_TASK INSTRUCTIONS_: Print exactly, and only, the lines running from the line containing "The output of" through the end of the records below.

===== DATA SUPPLIED =====

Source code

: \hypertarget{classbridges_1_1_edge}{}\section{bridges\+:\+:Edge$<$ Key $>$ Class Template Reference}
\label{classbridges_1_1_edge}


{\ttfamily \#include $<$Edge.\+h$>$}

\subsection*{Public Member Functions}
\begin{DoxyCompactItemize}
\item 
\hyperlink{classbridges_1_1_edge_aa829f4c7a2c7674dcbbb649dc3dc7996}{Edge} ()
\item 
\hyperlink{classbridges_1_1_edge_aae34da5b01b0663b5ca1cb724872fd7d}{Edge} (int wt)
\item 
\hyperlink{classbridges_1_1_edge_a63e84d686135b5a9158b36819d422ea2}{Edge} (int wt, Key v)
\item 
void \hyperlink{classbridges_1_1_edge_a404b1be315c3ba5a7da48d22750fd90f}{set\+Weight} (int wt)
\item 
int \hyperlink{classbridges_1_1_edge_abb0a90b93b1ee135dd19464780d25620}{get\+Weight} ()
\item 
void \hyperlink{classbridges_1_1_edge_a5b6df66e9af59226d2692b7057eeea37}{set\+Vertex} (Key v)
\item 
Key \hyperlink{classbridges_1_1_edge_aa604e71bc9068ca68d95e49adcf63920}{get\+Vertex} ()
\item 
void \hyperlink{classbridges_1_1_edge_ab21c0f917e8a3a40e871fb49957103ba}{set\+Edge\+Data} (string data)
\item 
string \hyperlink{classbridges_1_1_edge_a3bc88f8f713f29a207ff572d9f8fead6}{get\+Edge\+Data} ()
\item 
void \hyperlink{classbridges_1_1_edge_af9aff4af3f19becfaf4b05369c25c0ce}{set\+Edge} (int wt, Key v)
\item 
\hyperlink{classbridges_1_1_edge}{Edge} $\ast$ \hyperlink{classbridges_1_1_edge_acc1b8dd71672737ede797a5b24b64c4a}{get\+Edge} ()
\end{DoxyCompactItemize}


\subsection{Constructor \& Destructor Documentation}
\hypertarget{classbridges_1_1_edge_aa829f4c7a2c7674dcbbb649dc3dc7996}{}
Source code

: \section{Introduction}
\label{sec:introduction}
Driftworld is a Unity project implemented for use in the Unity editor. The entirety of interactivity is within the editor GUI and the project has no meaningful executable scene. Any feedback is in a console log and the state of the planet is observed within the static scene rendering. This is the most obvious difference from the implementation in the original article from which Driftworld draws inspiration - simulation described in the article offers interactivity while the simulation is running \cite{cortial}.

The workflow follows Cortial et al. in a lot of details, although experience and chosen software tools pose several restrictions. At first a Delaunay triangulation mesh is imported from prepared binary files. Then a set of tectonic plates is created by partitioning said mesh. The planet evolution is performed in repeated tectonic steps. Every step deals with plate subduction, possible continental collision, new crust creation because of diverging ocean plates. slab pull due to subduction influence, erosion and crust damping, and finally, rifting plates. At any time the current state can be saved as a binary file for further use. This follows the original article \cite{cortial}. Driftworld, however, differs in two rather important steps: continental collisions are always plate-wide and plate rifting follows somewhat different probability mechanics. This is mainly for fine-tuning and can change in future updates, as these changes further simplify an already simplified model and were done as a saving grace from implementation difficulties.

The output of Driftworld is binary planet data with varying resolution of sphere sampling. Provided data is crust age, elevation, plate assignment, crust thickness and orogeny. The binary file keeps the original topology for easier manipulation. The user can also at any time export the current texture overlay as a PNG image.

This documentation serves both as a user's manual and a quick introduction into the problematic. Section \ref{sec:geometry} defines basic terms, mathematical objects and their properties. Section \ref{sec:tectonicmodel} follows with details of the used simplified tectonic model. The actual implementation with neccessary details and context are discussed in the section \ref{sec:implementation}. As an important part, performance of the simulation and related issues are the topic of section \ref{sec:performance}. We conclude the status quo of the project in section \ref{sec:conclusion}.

=====

_WORKED SOLUTION_:
The output of Driftworld is binary planet data with varying resolution of sphere sampling. Provided data is crust age, elevation, plate assignment, crust thickness and orogeny. The binary file keeps the original topology for easier manipulation. The user can also at any time export the current texture overlay as a PNG image.

This documentation serves both as a user's manual and a quick introduction into the problematic. Section \ref{sec:geometry} defines basic terms, mathematical objects and their properties. Section \ref{sec:tectonicmodel} follows with details of the used simplified tectonic model. The actual implementation with neccessary details and context are discussed in the section \ref{sec:implementation}. As an important part, performance of the simulation and related issues are the topic of section \ref{sec:performance}. We conclude the status quo of the project in section \ref{sec:conclusion}.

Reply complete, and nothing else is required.